=== YOUR OBJECTIVE ===
Count the lines in the entries that contain the string "claim". State nothing but the number.

=== DATASET ===

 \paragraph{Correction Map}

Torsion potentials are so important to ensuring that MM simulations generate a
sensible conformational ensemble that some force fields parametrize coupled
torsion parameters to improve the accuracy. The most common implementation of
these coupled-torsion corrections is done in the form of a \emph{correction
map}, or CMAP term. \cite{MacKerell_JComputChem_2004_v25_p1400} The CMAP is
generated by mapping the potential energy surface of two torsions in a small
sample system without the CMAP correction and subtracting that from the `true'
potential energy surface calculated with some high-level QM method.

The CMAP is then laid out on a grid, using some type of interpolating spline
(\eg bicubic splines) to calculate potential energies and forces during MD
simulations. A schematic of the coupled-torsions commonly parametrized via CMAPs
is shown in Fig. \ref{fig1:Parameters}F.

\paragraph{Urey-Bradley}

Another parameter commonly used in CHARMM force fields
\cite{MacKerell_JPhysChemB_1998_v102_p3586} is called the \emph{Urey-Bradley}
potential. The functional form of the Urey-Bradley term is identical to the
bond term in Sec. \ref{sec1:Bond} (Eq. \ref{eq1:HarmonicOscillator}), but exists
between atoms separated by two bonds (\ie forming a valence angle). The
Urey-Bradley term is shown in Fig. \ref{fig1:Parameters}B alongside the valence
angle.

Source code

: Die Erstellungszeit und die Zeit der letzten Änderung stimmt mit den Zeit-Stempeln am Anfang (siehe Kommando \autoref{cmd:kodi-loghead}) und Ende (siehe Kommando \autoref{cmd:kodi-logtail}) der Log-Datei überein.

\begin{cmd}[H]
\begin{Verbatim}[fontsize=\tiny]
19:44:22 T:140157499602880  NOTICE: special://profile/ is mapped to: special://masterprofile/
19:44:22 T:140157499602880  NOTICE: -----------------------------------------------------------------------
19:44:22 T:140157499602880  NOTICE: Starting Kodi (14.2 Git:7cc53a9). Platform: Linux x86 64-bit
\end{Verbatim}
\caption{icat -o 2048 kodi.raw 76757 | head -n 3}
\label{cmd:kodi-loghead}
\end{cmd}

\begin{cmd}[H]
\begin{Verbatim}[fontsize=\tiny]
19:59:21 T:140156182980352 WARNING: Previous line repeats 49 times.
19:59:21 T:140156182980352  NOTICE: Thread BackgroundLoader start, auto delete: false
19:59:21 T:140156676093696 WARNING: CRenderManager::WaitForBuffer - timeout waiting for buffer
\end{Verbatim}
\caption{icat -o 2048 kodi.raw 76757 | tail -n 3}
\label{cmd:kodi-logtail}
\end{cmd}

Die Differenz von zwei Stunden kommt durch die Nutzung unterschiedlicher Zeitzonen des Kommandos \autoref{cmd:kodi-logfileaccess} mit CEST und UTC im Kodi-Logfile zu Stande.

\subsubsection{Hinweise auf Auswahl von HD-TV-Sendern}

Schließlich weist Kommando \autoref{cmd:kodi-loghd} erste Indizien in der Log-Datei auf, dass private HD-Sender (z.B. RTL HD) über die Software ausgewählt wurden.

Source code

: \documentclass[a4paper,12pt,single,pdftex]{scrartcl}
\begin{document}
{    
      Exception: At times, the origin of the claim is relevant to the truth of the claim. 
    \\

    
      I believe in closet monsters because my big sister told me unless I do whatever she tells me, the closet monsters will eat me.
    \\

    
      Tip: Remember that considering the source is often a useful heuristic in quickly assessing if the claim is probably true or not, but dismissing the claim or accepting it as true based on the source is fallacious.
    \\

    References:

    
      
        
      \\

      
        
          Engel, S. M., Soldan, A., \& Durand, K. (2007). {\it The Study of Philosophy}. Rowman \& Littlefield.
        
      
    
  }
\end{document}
* * *
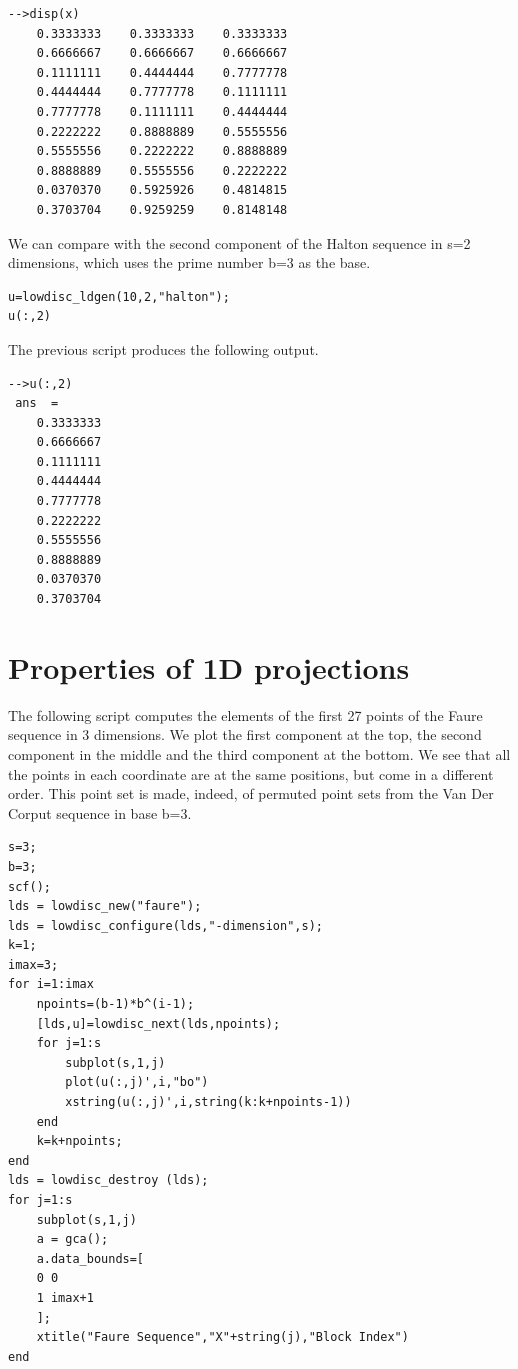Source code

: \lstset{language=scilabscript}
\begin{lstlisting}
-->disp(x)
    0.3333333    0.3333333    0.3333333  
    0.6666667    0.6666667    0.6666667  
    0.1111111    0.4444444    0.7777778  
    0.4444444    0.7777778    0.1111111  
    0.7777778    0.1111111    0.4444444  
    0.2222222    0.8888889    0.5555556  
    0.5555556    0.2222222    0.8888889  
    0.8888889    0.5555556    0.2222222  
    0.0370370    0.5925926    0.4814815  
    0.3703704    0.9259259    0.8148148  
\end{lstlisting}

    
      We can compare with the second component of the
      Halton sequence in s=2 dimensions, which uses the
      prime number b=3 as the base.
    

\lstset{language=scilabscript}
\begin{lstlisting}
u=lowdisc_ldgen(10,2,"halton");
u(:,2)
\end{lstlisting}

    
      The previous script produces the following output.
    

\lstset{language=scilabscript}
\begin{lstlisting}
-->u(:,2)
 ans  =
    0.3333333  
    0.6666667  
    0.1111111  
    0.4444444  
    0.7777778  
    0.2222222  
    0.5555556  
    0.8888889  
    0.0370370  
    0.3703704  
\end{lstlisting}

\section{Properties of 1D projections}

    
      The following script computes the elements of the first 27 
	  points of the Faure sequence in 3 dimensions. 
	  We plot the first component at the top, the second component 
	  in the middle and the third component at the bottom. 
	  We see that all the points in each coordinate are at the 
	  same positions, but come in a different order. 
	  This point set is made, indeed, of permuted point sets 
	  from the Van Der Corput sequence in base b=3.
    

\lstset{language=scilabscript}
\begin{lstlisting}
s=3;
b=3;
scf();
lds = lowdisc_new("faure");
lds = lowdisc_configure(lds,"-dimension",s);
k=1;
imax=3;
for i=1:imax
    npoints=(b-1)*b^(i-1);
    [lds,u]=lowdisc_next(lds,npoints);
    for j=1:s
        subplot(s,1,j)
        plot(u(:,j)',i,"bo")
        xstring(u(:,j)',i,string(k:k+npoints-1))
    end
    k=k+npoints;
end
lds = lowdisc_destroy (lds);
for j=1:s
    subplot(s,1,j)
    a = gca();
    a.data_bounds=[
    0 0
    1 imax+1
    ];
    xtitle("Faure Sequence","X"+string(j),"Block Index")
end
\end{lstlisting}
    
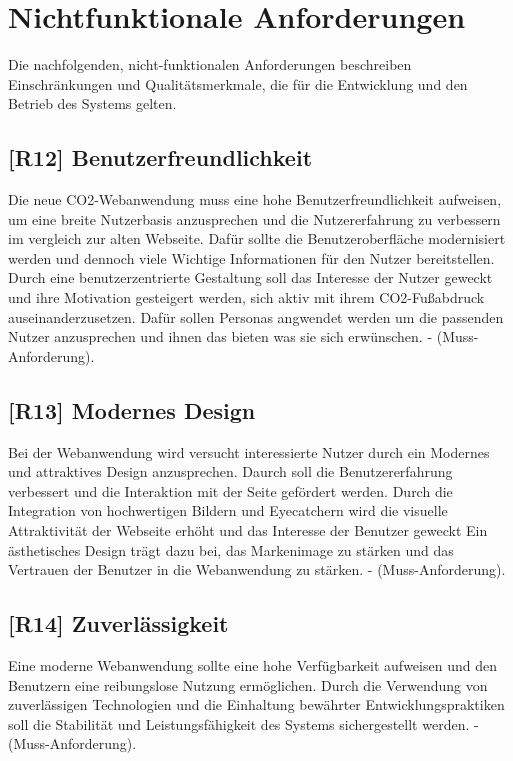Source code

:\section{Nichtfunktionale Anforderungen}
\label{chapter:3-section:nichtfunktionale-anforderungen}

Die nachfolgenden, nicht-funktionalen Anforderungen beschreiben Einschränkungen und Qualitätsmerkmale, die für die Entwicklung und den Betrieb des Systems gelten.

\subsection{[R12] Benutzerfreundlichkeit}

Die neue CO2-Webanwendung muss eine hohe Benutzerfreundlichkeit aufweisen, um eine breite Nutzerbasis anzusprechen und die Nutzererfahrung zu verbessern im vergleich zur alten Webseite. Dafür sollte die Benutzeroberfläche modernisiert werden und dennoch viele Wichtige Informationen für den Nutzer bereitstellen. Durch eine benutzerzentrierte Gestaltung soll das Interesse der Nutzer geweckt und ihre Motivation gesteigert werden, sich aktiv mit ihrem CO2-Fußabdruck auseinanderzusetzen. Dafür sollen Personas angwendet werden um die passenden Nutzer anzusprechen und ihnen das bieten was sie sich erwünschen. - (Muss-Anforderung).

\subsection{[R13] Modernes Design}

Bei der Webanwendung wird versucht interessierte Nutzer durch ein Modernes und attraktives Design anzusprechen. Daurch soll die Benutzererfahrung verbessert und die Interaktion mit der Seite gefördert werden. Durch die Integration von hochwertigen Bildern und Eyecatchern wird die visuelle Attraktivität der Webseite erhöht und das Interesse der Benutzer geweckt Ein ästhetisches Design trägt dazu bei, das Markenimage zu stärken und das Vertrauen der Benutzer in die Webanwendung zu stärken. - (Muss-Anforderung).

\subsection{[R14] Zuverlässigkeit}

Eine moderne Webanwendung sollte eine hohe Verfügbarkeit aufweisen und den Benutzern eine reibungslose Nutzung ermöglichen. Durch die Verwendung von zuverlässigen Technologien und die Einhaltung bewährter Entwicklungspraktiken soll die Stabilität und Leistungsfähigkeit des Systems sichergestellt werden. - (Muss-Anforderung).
==
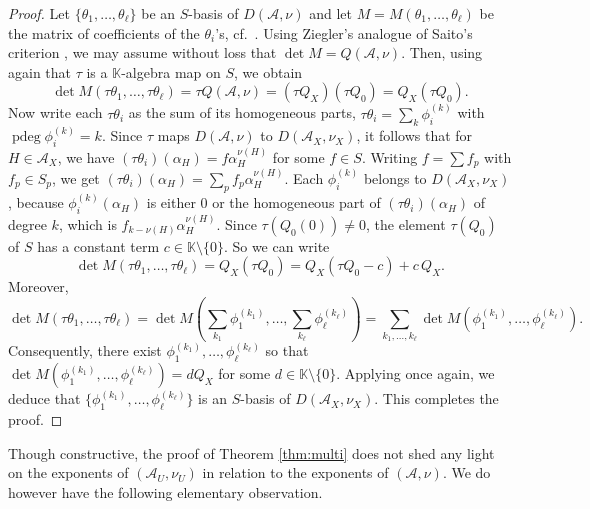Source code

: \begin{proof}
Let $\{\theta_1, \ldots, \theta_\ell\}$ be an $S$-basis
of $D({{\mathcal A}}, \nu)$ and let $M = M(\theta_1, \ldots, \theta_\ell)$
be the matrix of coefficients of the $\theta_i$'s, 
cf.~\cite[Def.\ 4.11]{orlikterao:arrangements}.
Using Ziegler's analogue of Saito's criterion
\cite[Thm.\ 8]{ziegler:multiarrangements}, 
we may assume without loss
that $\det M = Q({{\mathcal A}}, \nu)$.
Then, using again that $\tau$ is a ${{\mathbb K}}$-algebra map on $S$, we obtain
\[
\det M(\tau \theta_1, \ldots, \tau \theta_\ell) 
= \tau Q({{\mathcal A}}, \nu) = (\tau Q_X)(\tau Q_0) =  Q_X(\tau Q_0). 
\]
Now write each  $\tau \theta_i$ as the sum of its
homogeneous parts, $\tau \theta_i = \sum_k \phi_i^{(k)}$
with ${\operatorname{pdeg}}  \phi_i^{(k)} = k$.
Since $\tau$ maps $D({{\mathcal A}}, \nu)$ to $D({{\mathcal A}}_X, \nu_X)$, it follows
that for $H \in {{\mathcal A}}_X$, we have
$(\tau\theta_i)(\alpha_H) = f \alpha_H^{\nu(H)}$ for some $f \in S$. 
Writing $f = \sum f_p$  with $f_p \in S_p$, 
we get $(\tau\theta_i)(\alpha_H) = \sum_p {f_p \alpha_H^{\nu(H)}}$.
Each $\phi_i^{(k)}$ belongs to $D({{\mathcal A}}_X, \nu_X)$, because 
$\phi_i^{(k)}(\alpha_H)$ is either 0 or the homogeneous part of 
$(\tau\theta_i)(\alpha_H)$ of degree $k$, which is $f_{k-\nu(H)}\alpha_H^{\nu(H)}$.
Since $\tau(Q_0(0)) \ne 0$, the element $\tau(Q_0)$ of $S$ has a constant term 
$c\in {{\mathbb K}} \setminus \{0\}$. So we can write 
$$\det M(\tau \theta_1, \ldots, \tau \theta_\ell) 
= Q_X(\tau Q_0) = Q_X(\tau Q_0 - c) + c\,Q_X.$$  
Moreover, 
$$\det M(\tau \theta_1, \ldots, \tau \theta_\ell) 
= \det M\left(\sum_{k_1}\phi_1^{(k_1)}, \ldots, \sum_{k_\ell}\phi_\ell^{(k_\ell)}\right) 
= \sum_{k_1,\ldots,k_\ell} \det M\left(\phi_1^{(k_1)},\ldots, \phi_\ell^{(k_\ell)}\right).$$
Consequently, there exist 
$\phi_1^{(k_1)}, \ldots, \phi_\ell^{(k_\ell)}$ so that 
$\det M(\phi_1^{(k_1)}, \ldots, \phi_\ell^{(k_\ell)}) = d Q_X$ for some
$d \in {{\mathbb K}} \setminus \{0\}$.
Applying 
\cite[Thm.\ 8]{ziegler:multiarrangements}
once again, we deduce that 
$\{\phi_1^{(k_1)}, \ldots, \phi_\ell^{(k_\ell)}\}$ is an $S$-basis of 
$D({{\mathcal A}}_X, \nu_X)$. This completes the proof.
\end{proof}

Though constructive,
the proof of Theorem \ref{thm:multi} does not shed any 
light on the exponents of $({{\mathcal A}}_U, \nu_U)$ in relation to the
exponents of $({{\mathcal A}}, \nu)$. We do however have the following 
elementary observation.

=== ANSWER FOR THIS EXERCISE ===
2